Sad. Really Sad. That’s about the only way I can truly articulate my current feelings. After just two short weeks on the field in Cambodia, my team was woken up in the middle of the night with a message that would change the trajectory of our entire Race: we were going home.
Due to the current COVID-19 pandemic that is affecting just about every corner of our globe, Adventures in Missions made the decision to pull all World Race squads off of the field as borders began to close, flights began to change, and the virus continued to spread to many of the countries in which their missionaries were living. So, within a matter of 24 hours, we were packing our bags and heading to the Siem Reap airport to leave Cambodia as quickly as possible. From there, we took a short flight to Singapore, had a 19-hour layover, flew to Tokyo, and then finally to Los Angeles. The original plan was to stay in LA for a few days to debrief and process together as a squad, but because of the increasing severity of the situation, we said our goodbyes today and will be flying back to our home states within the next 18 hours.
As could be expected, this quick turnaround has proved hard and lacked some much needed closure — for all of us. Missing out on 2 more months in the beautiful country of Cambodia, 2 more months of living in the BEST community with my Gap A family, 2 more months with my sweet team, and 2 more months of growth and transformation are things I’ve started to come to terms with over the last few days. And it hasn’t been easy. If you don’t believe me, ask the custom’s officer who greeted me in the States (I literally couldn’t answer ANY of his questions, I was sobbing so uncontrollably).
This isn’t at all what I had imagined coming home to be like. Not being able to go to my favorite places or eat my favorite foods or see some of my favorite people. It’s hard coming back to an America that’s so different from what it was when I left it. But I’ve decided to choose joy within the sadness and to embrace a positive attitude even when that’s the last thing I want to do. I’ve been reminding myself of the fact that the Lord already knew, even before I started the Race, that I’d only be on it for 7 months. His plan all along was to bring me back home at this time, even in the midst of all of this craziness.
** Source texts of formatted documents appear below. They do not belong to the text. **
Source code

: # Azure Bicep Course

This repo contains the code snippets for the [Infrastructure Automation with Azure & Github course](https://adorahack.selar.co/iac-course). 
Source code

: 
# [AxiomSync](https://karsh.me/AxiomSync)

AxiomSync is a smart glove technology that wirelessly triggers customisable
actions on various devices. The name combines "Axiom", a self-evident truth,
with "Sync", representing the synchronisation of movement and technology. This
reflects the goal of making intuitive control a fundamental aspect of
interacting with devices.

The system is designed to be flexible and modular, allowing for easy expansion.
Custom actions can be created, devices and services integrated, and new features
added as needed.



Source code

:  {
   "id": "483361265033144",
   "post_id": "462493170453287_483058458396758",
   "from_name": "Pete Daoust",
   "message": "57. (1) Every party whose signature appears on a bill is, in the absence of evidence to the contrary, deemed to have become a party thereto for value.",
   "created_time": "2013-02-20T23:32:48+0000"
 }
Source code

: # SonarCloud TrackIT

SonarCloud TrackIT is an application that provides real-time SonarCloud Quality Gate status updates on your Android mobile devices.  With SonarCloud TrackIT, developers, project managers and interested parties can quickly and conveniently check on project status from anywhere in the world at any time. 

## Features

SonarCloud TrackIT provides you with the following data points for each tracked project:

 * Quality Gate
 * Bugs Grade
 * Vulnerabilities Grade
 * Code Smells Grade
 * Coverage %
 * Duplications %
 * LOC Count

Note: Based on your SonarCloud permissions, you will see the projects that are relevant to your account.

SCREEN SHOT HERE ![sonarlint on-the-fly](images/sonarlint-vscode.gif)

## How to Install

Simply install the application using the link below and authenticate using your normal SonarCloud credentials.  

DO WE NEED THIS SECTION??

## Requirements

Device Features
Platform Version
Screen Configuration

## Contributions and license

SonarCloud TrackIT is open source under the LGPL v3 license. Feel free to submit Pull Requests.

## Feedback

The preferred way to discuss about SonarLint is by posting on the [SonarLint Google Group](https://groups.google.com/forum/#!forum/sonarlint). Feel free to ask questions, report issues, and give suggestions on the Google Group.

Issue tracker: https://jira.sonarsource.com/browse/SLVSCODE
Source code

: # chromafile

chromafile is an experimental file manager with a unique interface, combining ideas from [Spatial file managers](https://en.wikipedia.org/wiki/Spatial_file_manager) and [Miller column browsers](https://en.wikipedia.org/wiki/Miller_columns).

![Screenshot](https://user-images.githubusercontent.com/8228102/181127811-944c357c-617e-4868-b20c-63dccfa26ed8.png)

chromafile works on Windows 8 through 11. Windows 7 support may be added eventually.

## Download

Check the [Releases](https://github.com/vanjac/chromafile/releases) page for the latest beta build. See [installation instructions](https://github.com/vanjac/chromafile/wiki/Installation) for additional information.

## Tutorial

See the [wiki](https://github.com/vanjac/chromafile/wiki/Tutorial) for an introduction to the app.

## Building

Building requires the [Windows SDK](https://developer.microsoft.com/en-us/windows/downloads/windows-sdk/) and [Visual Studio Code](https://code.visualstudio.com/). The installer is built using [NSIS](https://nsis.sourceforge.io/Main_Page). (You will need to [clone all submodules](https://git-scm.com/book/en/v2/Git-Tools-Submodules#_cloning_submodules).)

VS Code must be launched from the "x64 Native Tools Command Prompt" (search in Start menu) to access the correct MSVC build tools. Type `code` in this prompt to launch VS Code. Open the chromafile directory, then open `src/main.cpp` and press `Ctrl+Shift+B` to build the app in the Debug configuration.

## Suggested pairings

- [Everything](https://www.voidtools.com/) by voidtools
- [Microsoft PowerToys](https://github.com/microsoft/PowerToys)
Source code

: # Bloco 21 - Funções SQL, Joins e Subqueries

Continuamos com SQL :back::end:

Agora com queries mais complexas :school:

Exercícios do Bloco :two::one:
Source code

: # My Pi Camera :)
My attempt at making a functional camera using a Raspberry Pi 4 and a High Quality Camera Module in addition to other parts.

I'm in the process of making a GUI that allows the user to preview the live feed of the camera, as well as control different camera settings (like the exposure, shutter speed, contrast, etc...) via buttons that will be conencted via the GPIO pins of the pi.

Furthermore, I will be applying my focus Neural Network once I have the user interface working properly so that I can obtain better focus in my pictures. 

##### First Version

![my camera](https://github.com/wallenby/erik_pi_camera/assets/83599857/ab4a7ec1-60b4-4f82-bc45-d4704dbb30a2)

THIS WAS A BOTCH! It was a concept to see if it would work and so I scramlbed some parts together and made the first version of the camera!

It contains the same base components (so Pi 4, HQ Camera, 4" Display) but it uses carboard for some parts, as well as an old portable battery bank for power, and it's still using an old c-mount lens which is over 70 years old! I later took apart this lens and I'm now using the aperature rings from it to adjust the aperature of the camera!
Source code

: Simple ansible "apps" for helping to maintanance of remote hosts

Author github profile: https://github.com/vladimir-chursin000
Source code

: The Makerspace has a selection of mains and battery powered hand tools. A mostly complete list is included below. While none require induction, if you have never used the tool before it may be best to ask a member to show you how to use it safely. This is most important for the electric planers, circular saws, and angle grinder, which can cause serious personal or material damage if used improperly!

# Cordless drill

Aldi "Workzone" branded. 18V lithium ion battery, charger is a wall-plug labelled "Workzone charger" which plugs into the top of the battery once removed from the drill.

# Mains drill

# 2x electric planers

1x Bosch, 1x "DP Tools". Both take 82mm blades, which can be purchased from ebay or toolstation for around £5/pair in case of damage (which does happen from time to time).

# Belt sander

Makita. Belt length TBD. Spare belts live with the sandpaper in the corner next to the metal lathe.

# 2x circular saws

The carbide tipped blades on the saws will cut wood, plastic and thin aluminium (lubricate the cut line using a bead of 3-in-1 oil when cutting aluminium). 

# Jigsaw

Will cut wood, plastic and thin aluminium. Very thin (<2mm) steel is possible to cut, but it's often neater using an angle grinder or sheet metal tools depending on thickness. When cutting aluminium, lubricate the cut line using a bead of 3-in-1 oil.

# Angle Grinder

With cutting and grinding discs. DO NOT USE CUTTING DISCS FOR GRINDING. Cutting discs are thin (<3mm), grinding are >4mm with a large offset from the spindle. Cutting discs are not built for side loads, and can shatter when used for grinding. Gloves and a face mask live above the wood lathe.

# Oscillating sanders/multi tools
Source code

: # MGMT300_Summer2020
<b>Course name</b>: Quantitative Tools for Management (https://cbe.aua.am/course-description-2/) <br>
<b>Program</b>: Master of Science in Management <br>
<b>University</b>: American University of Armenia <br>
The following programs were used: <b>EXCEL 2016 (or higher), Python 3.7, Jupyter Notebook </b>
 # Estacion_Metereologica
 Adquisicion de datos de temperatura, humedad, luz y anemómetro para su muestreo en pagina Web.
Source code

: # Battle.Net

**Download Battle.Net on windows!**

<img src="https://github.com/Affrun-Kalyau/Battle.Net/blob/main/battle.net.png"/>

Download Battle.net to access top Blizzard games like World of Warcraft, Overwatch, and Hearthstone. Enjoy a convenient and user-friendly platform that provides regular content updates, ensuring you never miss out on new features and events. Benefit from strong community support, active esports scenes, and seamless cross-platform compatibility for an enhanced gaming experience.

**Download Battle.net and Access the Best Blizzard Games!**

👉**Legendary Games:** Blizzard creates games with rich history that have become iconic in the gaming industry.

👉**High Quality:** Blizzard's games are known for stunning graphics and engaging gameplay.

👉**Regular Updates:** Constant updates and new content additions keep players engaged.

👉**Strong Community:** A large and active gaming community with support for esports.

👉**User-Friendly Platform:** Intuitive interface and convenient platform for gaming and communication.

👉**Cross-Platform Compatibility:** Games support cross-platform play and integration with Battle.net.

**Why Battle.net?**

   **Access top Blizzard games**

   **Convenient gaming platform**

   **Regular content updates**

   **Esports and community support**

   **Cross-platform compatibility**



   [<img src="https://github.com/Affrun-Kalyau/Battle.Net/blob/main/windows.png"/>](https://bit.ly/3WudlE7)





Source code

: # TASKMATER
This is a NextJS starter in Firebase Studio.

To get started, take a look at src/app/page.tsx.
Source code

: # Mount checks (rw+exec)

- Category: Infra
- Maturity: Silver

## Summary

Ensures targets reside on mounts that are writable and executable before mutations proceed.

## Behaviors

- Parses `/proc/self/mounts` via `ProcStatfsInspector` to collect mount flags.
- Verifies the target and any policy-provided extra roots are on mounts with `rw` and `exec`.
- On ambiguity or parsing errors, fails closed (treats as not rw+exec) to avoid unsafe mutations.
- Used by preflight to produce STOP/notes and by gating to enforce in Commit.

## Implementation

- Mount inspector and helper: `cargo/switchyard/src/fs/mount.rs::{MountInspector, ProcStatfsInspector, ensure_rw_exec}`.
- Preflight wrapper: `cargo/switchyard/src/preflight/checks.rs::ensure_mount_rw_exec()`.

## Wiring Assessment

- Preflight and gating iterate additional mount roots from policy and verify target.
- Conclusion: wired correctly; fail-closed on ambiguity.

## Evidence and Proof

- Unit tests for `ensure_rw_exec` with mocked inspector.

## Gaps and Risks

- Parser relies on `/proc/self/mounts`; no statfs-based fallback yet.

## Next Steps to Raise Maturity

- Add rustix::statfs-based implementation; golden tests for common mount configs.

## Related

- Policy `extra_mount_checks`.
Another funny little God wink I wanted to share — On Sunday, my last night in Cambodia, I sat down to open up the remainder of the letters people had written me to take along my journey. I opened up my “Month 7” letter from Lilly, my younger sister, and read it with a smile, thinking about getting to see her in just a few short days. Anyways. I got to the last line she had written (back in August) which read “I wanted to remind you that the number 7 is representative of ‘completion’ in the Bible, so I personally think that you should be done and come home now so that I can hug you for a really long time. But I guess that’s not how it works. So, I’ll see ya in June!” I thought that that was such a crazy cool confirmation that our God is so much bigger than this whole situation, no matter how confusing it all may seem.
I also wanted to share a bit more of how I’m trying to handle things from here on out. Two pieces of Scripture I’m holding close to my heart right now are Philippians 4:4 “Rejoice in the Lord always; again I will say, rejoice” and Romans 5:3-4 “Not only that, but we rejoice in our sufferings, knowing that suffering produces endurance, and endurance produces character, and character produces hope.” While I’m allowing myself to grieve this loss and to feel all the emotions as they come, I’m choosing to do that with a mindset and heart posture of rejoicing in the Lord, who is the Creator and Perfecter of all things. I am trusting His timing and His will and in that have been able to find peace, hope, and joy — things that, especially during this time, are not super common in our society. I have decided to choose freedom in Jesus over the fear that comes from the world. I am praying that the Lord would reveal to me how to be a refreshment to my community back home and to utilize the things He has given and shown me on the Race to ignite hope within a nation that is begging and yearning so desperately for something to hope in and hold on to.
During this time, I’m asking for a lot of prayers and a lot of patience — for me, and for my whole squad. Everything has happened so suddenly, leaving us with little time to process re-entry into the United States or even think about having to return home so early. I always feel so loved and encouraged by all of your messages, and with that am asking in advance for a little grace if it takes me a bit longer than usual to respond. And while I’m looking forward to jumping right back into the swing of life in Maryland, I will definitely be spending a lot of time alone with the Lord, processing through the last 7 months of my life.
Between saying goodbye to my best friends, many long travel days, the effects of reverse culture shock, and 12 hours of jet lag, I am bracing myself for some very hard weeks ahead. But awhile ago I made a promise to Jesus — that I’d follow him anywhere. Even if he’s leading me right back home.